Data extracted from a collection:
═══

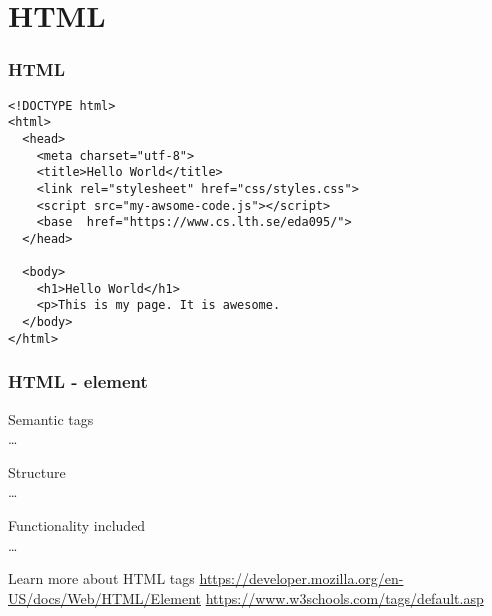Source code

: \section{HTML}

\begin{frame}[fragile]
\frametitle{HTML}
\begin{lstlisting}[style=htmlcssjs]
<!DOCTYPE html>
<html>
  <head>
    <meta charset="utf-8">
    <title>Hello World</title>
    <link rel="stylesheet" href="css/styles.css">
    <script src="my-awsome-code.js"></script>
    <base  href="https://www.cs.lth.se/eda095/">
  </head>

  <body>
    <h1>Hello World</h1>
    <p>This is my page. It is awesome.
  </body>
</html>
\end{lstlisting}
\end{frame}

\begin{frame}[fragile]
\frametitle{HTML - element}

Semantic tags\\
\ldots
\bigskip

Structure\\
\ldots
\bigskip

Functionality included\\
\ldots
\bigskip
\color{structure}

Learn more about HTML tags \url{https://developer.mozilla.org/en-US/docs/Web/HTML/Element}
\url{https://www.w3schools.com/tags/default.asp}
\end{frame}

═══

• **TO DO**
Start at the line containing "<p>This is my page. It is awesome." and transcribe through the end of the entries. Please keep both ends and add nothing.

• **SOLUTION TO THE EXERCISE**
    <p>This is my page. It is awesome.
  </body>
</html>
\end{lstlisting}
\end{frame}

\begin{frame}[fragile]
\frametitle{HTML - element}

Semantic tags\\
\ldots
\bigskip

Structure\\
\ldots
\bigskip

Functionality included\\
\ldots
\bigskip
\color{structure}

Learn more about HTML tags \url{https://developer.mozilla.org/en-US/docs/Web/HTML/Element}
\url{https://www.w3schools.com/tags/default.asp}
\end{frame}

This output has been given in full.